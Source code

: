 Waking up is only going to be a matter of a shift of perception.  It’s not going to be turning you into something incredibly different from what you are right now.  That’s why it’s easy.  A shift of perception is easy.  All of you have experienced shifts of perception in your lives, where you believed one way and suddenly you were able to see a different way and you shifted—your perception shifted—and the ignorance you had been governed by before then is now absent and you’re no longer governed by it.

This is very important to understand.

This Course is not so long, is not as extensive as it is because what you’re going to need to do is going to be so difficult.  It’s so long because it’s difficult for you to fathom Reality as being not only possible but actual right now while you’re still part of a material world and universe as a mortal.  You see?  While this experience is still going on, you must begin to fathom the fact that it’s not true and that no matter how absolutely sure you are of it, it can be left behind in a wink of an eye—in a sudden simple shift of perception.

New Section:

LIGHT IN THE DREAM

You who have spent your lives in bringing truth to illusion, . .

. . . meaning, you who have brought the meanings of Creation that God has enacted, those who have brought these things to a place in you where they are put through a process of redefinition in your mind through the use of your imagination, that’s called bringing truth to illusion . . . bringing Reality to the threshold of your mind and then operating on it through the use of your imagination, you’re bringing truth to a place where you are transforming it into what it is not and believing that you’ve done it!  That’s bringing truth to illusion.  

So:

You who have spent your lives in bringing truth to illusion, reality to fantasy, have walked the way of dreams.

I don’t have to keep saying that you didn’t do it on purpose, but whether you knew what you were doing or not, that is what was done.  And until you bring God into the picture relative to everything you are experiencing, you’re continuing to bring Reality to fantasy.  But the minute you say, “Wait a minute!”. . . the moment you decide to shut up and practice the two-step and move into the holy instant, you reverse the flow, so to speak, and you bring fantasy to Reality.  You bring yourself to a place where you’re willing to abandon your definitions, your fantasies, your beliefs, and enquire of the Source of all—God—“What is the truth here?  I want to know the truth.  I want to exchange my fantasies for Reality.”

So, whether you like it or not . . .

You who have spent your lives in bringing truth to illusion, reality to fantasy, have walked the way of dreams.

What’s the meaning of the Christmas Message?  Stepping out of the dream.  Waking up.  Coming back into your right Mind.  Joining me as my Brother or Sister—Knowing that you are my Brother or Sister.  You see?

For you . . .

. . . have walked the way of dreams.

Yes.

====

### [What you will do]
Retype exactly the lines above, from the one with "illusion, . ." through the one with "So, whether you like it or not . . .", inclusive.

### [Answer section]
You who have spent your lives in bringing truth to illusion, . .

. . . meaning, you who have brought the meanings of Creation that God has enacted, those who have brought these things to a place in you where they are put through a process of redefinition in your mind through the use of your imagination, that’s called bringing truth to illusion . . . bringing Reality to the threshold of your mind and then operating on it through the use of your imagination, you’re bringing truth to a place where you are transforming it into what it is not and believing that you’ve done it!  That’s bringing truth to illusion.  

So:

You who have spent your lives in bringing truth to illusion, reality to fantasy, have walked the way of dreams.

I don’t have to keep saying that you didn’t do it on purpose, but whether you knew what you were doing or not, that is what was done.  And until you bring God into the picture relative to everything you are experiencing, you’re continuing to bring Reality to fantasy.  But the minute you say, “Wait a minute!”. . . the moment you decide to shut up and practice the two-step and move into the holy instant, you reverse the flow, so to speak, and you bring fantasy to Reality.  You bring yourself to a place where you’re willing to abandon your definitions, your fantasies, your beliefs, and enquire of the Source of all—God—“What is the truth here?  I want to know the truth.  I want to exchange my fantasies for Reality.”

So, whether you like it or not . . .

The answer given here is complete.